What you need to do: Look for the string "name" in the material below. Copy every line where you find it.

========================================

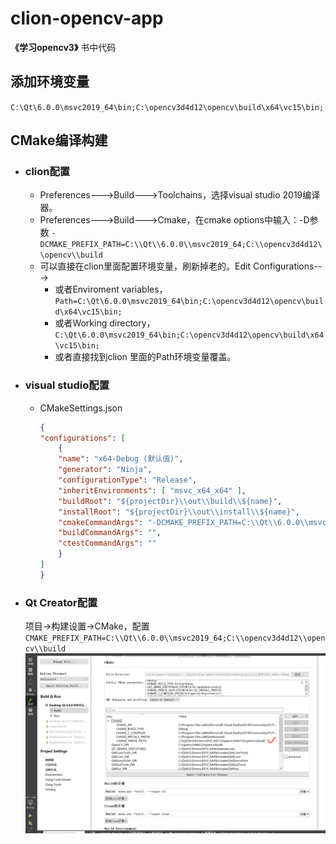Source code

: # clion-opencv-app
**《学习opencv3》** 书中代码

## 添加环境变量 ##
`C:\Qt\6.0.0\msvc2019_64\bin;C:\opencv3d4d12\opencv\build\x64\vc15\bin;`

## CMake编译构建 ##

- ### clion配置 ###
  - Preferences--->Build--->Toolchains，选择visual studio 2019编译器。
  - Preferences--->Build--->Cmake，在cmake options中输入：-D参数
  `-DCMAKE_PREFIX_PATH=C:\\Qt\\6.0.0\\msvc2019_64;C:\\opencv3d4d12\\opencv\\build`
  - 可以直接在clion里面配置环境变量，刷新掉老的。Edit Configurations--->
    - 或者Enviroment variables，
        `Path=C:\Qt\6.0.0\msvc2019_64\bin;C:\opencv3d4d12\opencv\build\x64\vc15\bin;`
    - 或者Working directory，
        `C:\Qt\6.0.0\msvc2019_64\bin;C:\opencv3d4d12\opencv\build\x64\vc15\bin;`
    - 或者直接找到clion 里面的Path环境变量覆盖。

- ### visual studio配置 ###
  - CMakeSettings.json
    ```json
    {
    "configurations": [
        {
        "name": "x64-Debug (默认值)",
        "generator": "Ninja",
        "configurationType": "Release",
        "inheritEnvironments": [ "msvc_x64_x64" ],
        "buildRoot": "${projectDir}\\out\\build\\${name}",
        "installRoot": "${projectDir}\\out\\install\\${name}",
        "cmakeCommandArgs": "-DCMAKE_PREFIX_PATH=C:\\Qt\\6.0.0\\msvc2019_64;C:\\opencv3d4d12\\opencv\\build",
        "buildCommandArgs": "",
        "ctestCommandArgs": ""
        }
    ]
    }
    ```
- ### Qt Creator配置 ###
  项目->构建设置->CMake，配置
  `CMAKE_PREFIX_PATH=C:\\Qt\\6.0.0\\msvc2019_64;C:\\opencv3d4d12\\opencv\\build`
  ![配置截图](./qtcreator.png)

========================================

Result below:
        "name": "x64-Debug (默认值)",
        "buildRoot": "${projectDir}\\out\\build\\${name}",
        "installRoot": "${projectDir}\\out\\install\\${name}",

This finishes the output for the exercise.